When a company is small, everybody knows everybody else. We know each others strengths, are often irritated by their quirks, but it’s not so much that we can’t get along and agree to head the same general direction. When that doesn’t work out, people leave, making space for new joiners and incremental improvement.
There is something tribal in a company of this size. Many small companies never get beyond this stage, and that is not necessarily a bad thing. Frankly, I enjoy working at a company that has that close-knit feel. Knowing that what you do matters is one of the best motivators.
As a company grows, the people who are “in charge” know less and less about the details of what is going on. Levels of management are established for good reason — at least that’s what we tell ourselves. As we grew, I recommended adding a layer of management as a way to ensure that we always “knew” what was going on, when the problem of knowing became too large for any one person.
Adding a layer of management increases the “distance” from the worker-bee to the top executive. Where once we had:
Worker → Manager → Department Head → CEO
we then had:
Worker → Manager → Director → Department Head → CEO
Then we had a whole new crop of managers to train, so they were given “junior” management positions, a.k.a. Line Manager. That made some of the chains look like this:
Worker → Line Manager → Manager → Director → Department Head → CEO
Then we had a crop of managers who needed a promotion, so we made space at the director level by adding another level, like this.
Worker → Line Manager → Manager → Director → Senior Director → Department Head → CEO
Then I was promoted to VP, and we ended up with:
Worker → Line Manager → Manager → Director → Senior Director → VP → Department Head → CEO
Seven hops from the one end to the other. And the closer to the work, the more the structure fanned out. The CEO managed seven or eight department heads, our department head managed a handful of VPs, I managed a few directors, and so on.
So we all knew what was going on, right?
Throughout this expansion, we kept our worker-to-manager ratio at about 8-to-1 on average. It is not as if we were turning workers into people who sit around watching the work get done, at least not at first. We had a lot of hiring to do, and everyone needs a manager, so the number of managers had to expand proportionally.
Did you spot the problem with what I just wrote? “Everyone needs a manager.” From one angle, this is perfectly logical. Legally speaking, someone needs to represent the company for personnel matters, and managers can also help organize the work. For a while, we emphasized that management was just there for the “essentials,” not to boss people around.

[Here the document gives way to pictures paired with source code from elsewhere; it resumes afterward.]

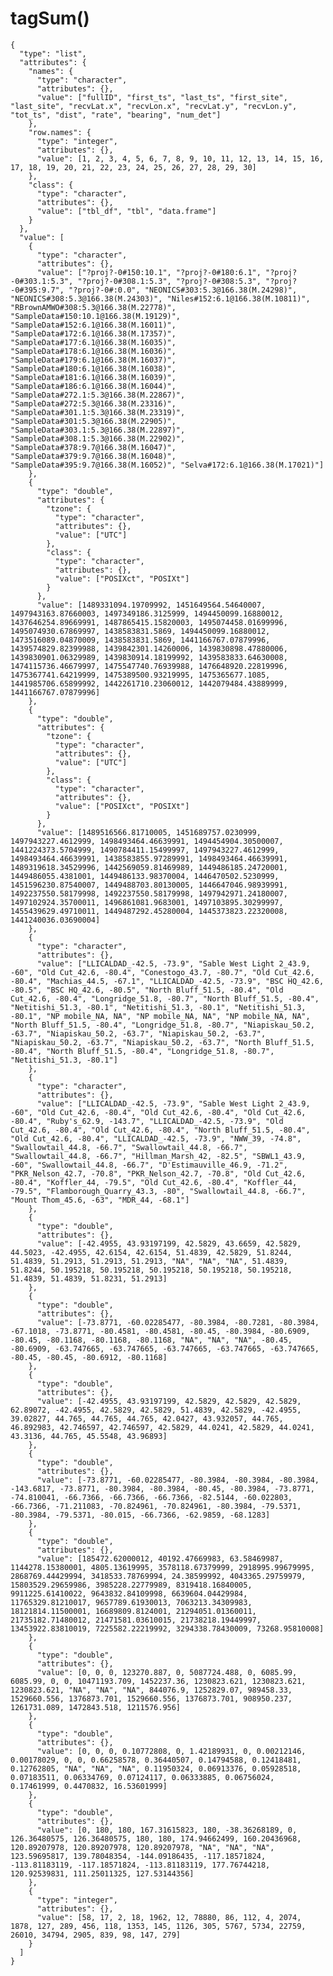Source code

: # tagSum()

    {
      "type": "list",
      "attributes": {
        "names": {
          "type": "character",
          "attributes": {},
          "value": ["fullID", "first_ts", "last_ts", "first_site", "last_site", "recvLat.x", "recvLon.x", "recvLat.y", "recvLon.y", "tot_ts", "dist", "rate", "bearing", "num_det"]
        },
        "row.names": {
          "type": "integer",
          "attributes": {},
          "value": [1, 2, 3, 4, 5, 6, 7, 8, 9, 10, 11, 12, 13, 14, 15, 16, 17, 18, 19, 20, 21, 22, 23, 24, 25, 26, 27, 28, 29, 30]
        },
        "class": {
          "type": "character",
          "attributes": {},
          "value": ["tbl_df", "tbl", "data.frame"]
        }
      },
      "value": [
        {
          "type": "character",
          "attributes": {},
          "value": ["?proj?-0#150:10.1", "?proj?-0#180:6.1", "?proj?-0#303.1:5.3", "?proj?-0#308.1:5.3", "?proj?-0#308:5.3", "?proj?-0#395:9.7", "?proj?-0#:0.0", "NEONICS#303:5.3@166.38(M.24298)", "NEONICS#308:5.3@166.38(M.24303)", "Niles#152:6.1@166.38(M.10811)", "RBrownAMWO#308:5.3@166.38(M.22778)", "SampleData#150:10.1@166.38(M.19129)", "SampleData#152:6.1@166.38(M.16011)", "SampleData#172:6.1@166.38(M.17357)", "SampleData#177:6.1@166.38(M.16035)", "SampleData#178:6.1@166.38(M.16036)", "SampleData#179:6.1@166.38(M.16037)", "SampleData#180:6.1@166.38(M.16038)", "SampleData#181:6.1@166.38(M.16039)", "SampleData#186:6.1@166.38(M.16044)", "SampleData#272.1:5.3@166.38(M.22867)", "SampleData#272:5.3@166.38(M.23316)", "SampleData#301.1:5.3@166.38(M.23319)", "SampleData#301:5.3@166.38(M.22905)", "SampleData#303.1:5.3@166.38(M.22897)", "SampleData#308.1:5.3@166.38(M.22902)", "SampleData#378:9.7@166.38(M.16047)", "SampleData#379:9.7@166.38(M.16048)", "SampleData#395:9.7@166.38(M.16052)", "Selva#172:6.1@166.38(M.17021)"]
        },
        {
          "type": "double",
          "attributes": {
            "tzone": {
              "type": "character",
              "attributes": {},
              "value": ["UTC"]
            },
            "class": {
              "type": "character",
              "attributes": {},
              "value": ["POSIXct", "POSIXt"]
            }
          },
          "value": [1489331094.19709992, 1451649564.54640007, 1497943163.87660003, 1497349186.3125999, 1494450099.16880012, 1437646254.89669991, 1487865415.15820003, 1495074458.01699996, 1495074930.67869997, 1438583831.5869, 1494450099.16880012, 1473516089.04870009, 1438583831.5869, 1441166767.07879996, 1439574829.82399988, 1439842301.14260006, 1439830898.47880006, 1439830901.06329989, 1439830914.18199992, 1439583833.64630008, 1474115736.46679997, 1475547740.76939988, 1476648920.22819996, 1475367741.64219999, 1475389500.93219995, 1475365677.1085, 1441985706.65899992, 1442261710.23060012, 1442079484.43889999, 1441166767.07879996]
        },
        {
          "type": "double",
          "attributes": {
            "tzone": {
              "type": "character",
              "attributes": {},
              "value": ["UTC"]
            },
            "class": {
              "type": "character",
              "attributes": {},
              "value": ["POSIXct", "POSIXt"]
            }
          },
          "value": [1489516566.81710005, 1451689757.0230999, 1497943227.4612999, 1498493464.46639991, 1494454904.30500007, 1441224373.5704999, 1490784411.15499997, 1497943227.4612999, 1498493464.46639991, 1438583855.97289991, 1498493464.46639991, 1489319618.34529996, 1442569059.81469989, 1449486185.24720001, 1449486055.4381001, 1449486133.98370004, 1446470502.5230999, 1451596230.87540007, 1449488703.80130005, 1446647046.98939991, 1492237550.58179998, 1492237550.58179998, 1497942971.24180007, 1497102924.35700011, 1496861081.9683001, 1497103895.30299997, 1455439629.49710011, 1449487292.45280004, 1445373823.22320008, 1441240036.03690004]
        },
        {
          "type": "character",
          "attributes": {},
          "value": ["LLICALDAD_-42.5, -73.9", "Sable West Light 2_43.9, -60", "Old Cut_42.6, -80.4", "Conestogo_43.7, -80.7", "Old Cut_42.6, -80.4", "Machias_44.5, -67.1", "LLICALDAD_-42.5, -73.9", "BSC HQ_42.6, -80.5", "BSC HQ_42.6, -80.5", "North Bluff_51.5, -80.4", "Old Cut_42.6, -80.4", "Longridge_51.8, -80.7", "North Bluff_51.5, -80.4", "Netitishi_51.3, -80.1", "Netitishi_51.3, -80.1", "Netitishi_51.3, -80.1", "NP mobile_NA, NA", "NP mobile_NA, NA", "NP mobile_NA, NA", "North Bluff_51.5, -80.4", "Longridge_51.8, -80.7", "Niapiskau_50.2, -63.7", "Niapiskau_50.2, -63.7", "Niapiskau_50.2, -63.7", "Niapiskau_50.2, -63.7", "Niapiskau_50.2, -63.7", "North Bluff_51.5, -80.4", "North Bluff_51.5, -80.4", "Longridge_51.8, -80.7", "Netitishi_51.3, -80.1"]
        },
        {
          "type": "character",
          "attributes": {},
          "value": ["LLICALDAD_-42.5, -73.9", "Sable West Light 2_43.9, -60", "Old Cut_42.6, -80.4", "Old Cut_42.6, -80.4", "Old Cut_42.6, -80.4", "Ruby's_62.9, -143.7", "LLICALDAD_-42.5, -73.9", "Old Cut_42.6, -80.4", "Old Cut_42.6, -80.4", "North Bluff_51.5, -80.4", "Old Cut_42.6, -80.4", "LLICALDAD_-42.5, -73.9", "NWW_39, -74.8", "Swallowtail_44.8, -66.7", "Swallowtail_44.8, -66.7", "Swallowtail_44.8, -66.7", "Hillman_Marsh_42, -82.5", "SBWL1_43.9, -60", "Swallowtail_44.8, -66.7", "D'Estimauville_46.9, -71.2", "PKR_Nelson_42.7, -70.8", "PKR_Nelson_42.7, -70.8", "Old Cut_42.6, -80.4", "Koffler_44, -79.5", "Old Cut_42.6, -80.4", "Koffler_44, -79.5", "Flamborough_Quarry_43.3, -80", "Swallowtail_44.8, -66.7", "Mount Thom_45.6, -63", "MDR_44, -68.1"]
        },
        {
          "type": "double",
          "attributes": {},
          "value": [-42.4955, 43.93197199, 42.5829, 43.6659, 42.5829, 44.5023, -42.4955, 42.6154, 42.6154, 51.4839, 42.5829, 51.8244, 51.4839, 51.2913, 51.2913, 51.2913, "NA", "NA", "NA", 51.4839, 51.8244, 50.195218, 50.195218, 50.195218, 50.195218, 50.195218, 51.4839, 51.4839, 51.8231, 51.2913]
        },
        {
          "type": "double",
          "attributes": {},
          "value": [-73.8771, -60.02285477, -80.3984, -80.7281, -80.3984, -67.1018, -73.8771, -80.4581, -80.4581, -80.45, -80.3984, -80.6909, -80.45, -80.1168, -80.1168, -80.1168, "NA", "NA", "NA", -80.45, -80.6909, -63.747665, -63.747665, -63.747665, -63.747665, -63.747665, -80.45, -80.45, -80.6912, -80.1168]
        },
        {
          "type": "double",
          "attributes": {},
          "value": [-42.4955, 43.93197199, 42.5829, 42.5829, 42.5829, 62.89072, -42.4955, 42.5829, 42.5829, 51.4839, 42.5829, -42.4955, 39.02827, 44.765, 44.765, 44.765, 42.0427, 43.932057, 44.765, 46.892983, 42.746597, 42.746597, 42.5829, 44.0241, 42.5829, 44.0241, 43.3136, 44.765, 45.5548, 43.96893]
        },
        {
          "type": "double",
          "attributes": {},
          "value": [-73.8771, -60.02285477, -80.3984, -80.3984, -80.3984, -143.6817, -73.8771, -80.3984, -80.3984, -80.45, -80.3984, -73.8771, -74.810041, -66.7366, -66.7366, -66.7366, -82.5144, -60.022803, -66.7366, -71.211083, -70.824961, -70.824961, -80.3984, -79.5371, -80.3984, -79.5371, -80.015, -66.7366, -62.9859, -68.1283]
        },
        {
          "type": "double",
          "attributes": {},
          "value": [185472.62000012, 40192.47669983, 63.58469987, 1144278.15380001, 4805.13619995, 3578118.67379999, 2918995.99679995, 2868769.44429994, 3418533.78769994, 24.38599992, 4043365.29759979, 15803529.29659986, 3985228.22779989, 8319418.16840005, 9911225.61410022, 9643832.84109998, 6639604.04429984, 11765329.81210017, 9657789.61930013, 7063213.34309983, 18121814.11500001, 16689809.8124001, 21294051.01360011, 21735182.71480012, 21471581.03610015, 21738218.19449997, 13453922.83810019, 7225582.22219992, 3294338.78430009, 73268.95810008]
        },
        {
          "type": "double",
          "attributes": {},
          "value": [0, 0, 0, 123270.887, 0, 5087724.488, 0, 6085.99, 6085.99, 0, 0, 10471193.709, 1452237.36, 1230823.621, 1230823.621, 1230823.621, "NA", "NA", "NA", 844076.9, 1252829.07, 989458.33, 1529660.556, 1376873.701, 1529660.556, 1376873.701, 908950.237, 1261731.089, 1472843.518, 1211576.956]
        },
        {
          "type": "double",
          "attributes": {},
          "value": [0, 0, 0, 0.10772808, 0, 1.42189931, 0, 0.00212146, 0.00178029, 0, 0, 0.66258578, 0.36440507, 0.14794588, 0.12418481, 0.12762805, "NA", "NA", "NA", 0.11950324, 0.06913376, 0.05928518, 0.07183511, 0.06334769, 0.07124117, 0.06333885, 0.06756024, 0.17461999, 0.4470832, 16.53601999]
        },
        {
          "type": "double",
          "attributes": {},
          "value": [0, 180, 180, 167.31615823, 180, -38.36268189, 0, 126.36480575, 126.36480575, 180, 180, 174.94662499, 160.20436968, 120.89207978, 120.89207978, 120.89207978, "NA", "NA", "NA", 123.59695817, 139.78048354, -144.09186435, -117.18571824, -113.81183119, -117.18571824, -113.81183119, 177.76744218, 120.92539831, 111.25011325, 127.53144356]
        },
        {
          "type": "integer",
          "attributes": {},
          "value": [58, 17, 2, 18, 1962, 12, 78880, 86, 112, 4, 2074, 1878, 127, 289, 456, 118, 1353, 145, 1126, 305, 5767, 5734, 22759, 26010, 34794, 2905, 839, 98, 147, 279]
        }
      ]
    }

That was our attempt to keep the old feeling of being small and not needing a lot of management.
By having too much management, we could fall back on the crutch of hiring people who needed to be managed, rather than finding more self-driven go-getters like we had when we were small.
Also, the practice of downplaying management left us with a heap of weak managers. Strong managers were turned out by the workers who didn’t need to be told what to do. Over the course of years, the whole structure festered and became rotten. Eventually, we had too many “workers” who were happy to do whatever they wanted and “managers” who didn’t have the temperament or chutzpa to hold them accountable.
Now if you want to know how successful companies organize at scale, here are a few examples in one easy chart.
Yeah, I don’t know what to do at that size either. Seems like there are a few no-so-fun organizational models to choose from. Surely there are problems at every scale. Personally, I would rather go back to something small where no one needs a manager because everyone is helping and everyone knows it.
Dare I say it? In this case, smaller is better.